Maybe it is unfair for us to call it the dead hand of the thesis genre, because there are certainly a few disciplines where the IMRAD structure and scholarly language of the distancing variety are a pair of warm and lively hands which help you to get the job done. This is because there is a deep and abiding connection between this conventional way of doing a thesis and the scientific method.

The IMRAD formula follows the experimental method cycles and the language is designed to present the results as facts which exist apart from the researcher. In the scientific method the questions are raised before the experiments which are designed to answer them. Sure fresh questions will be probably be raised as the work progresses, but always to drive a new cycle of research.

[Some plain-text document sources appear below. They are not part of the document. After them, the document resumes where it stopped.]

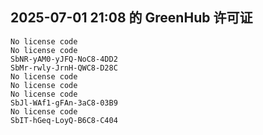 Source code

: ## 2025-07-01 21:08 的 GreenHub 许可证
```
No license code
No license code
SbNR-yAM0-yJFQ-NoC8-4DD2
SbMr-rwly-JrnH-QWC8-D28C
No license code
No license code
No license code
SbJl-WAf1-gFAn-3aC8-03B9
No license code
SbIT-hGeq-LoyQ-B6C8-C404
```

But in other disciplines, this is not the case. Research questions may not be known in advance or may change substantially during the research – they may even only emerge clearly at the very end. There will not necessarily be experiments to generate data, but observations, interviews, painting, the making of car engines and so on.

There are many different ways of making knowledge where ideas, data and arguments are unlikely to fit easily into the conventional thesis ‘formula’ – yet some students feel compelled to torture them until they do. Or, like @TheMarquise, you may not set out to replicate this type of conventional thesis, yet still find that the dead hand is resting upon you because you freeze up when you try to write something ‘real’ – not jottings in a notebook.

At RMIT we tend to get three other kinds of thesis which do not follow the IMRAD formula: the ‘big book thesis’ (common to history and social sciences), the ‘bunch of papers’ (a collection of published articles,becoming popular in the sciences) and the creative exegesis (text accompanying art and design projects). When there is this variety, why has the IMRAD formula, so necessary in the sciences, come to haunt the rest of us?

There’s a good discussion of this in an article @julierudner sent me awhile back called “Thesis and dissertation writing: an examination of published advice and actual practice” by Brian Paltridge. Paltridge examined some 30 finished PhDs to see how closely they aligned with the type of advice given in the ‘how to do a PhD’ books. The findings were preliminary as the sample set was small, but I think the observations made in it were interesting.

Paltridge starts by analysing a range of texts available on the subject of thesis and dissertation writing. He includes some classics, such as Phillips & Pugh’s “How to get a PhD”, through to the eternally useful “How to write a thesis” by Evans and Gruba as well as some less useful ones. Paltridge found these books vary as to the amount of advice that they give on the overall organisation of a thesis, but all are light on when it comes to suggestions about structure. Some of the less useful ones devote as little as 3 pages to the issue!

Paltridge claims that most authors, when they do discuss structure, tend to outline the ‘IMRAD’ formula in simple or more complex forms. Virtually none of the ‘how to’ books provided advice on other ways of structuring a thesis, most likely because the author is trying to address multiple disciplines. The ‘how to’ genre needs to be read with this issue front of mind – more specific advice will often needed.

While there are some books which offer this (one of my favourites is  ‘Authoring a PhD’ by Patrick Dunleavy who writes advice specifically for the ‘big book’ thesis writers) they are few and far between – perhaps because publishers worry they wont sell enough. The fall back advice is to look to examples of passed theses for models for your thesis. While this can be useful, I would add the caveat that these thesis documents would often be revised by the authors given half the chance – I know I would!

So if you find yourself being pressed under the dead hand of the thesis genre remember that the summary judgment of your thesis by the examiner will be made on how well your thesis ‘sings the song’ of the content within it. Your job is to make that song lively – not a funeral dirge!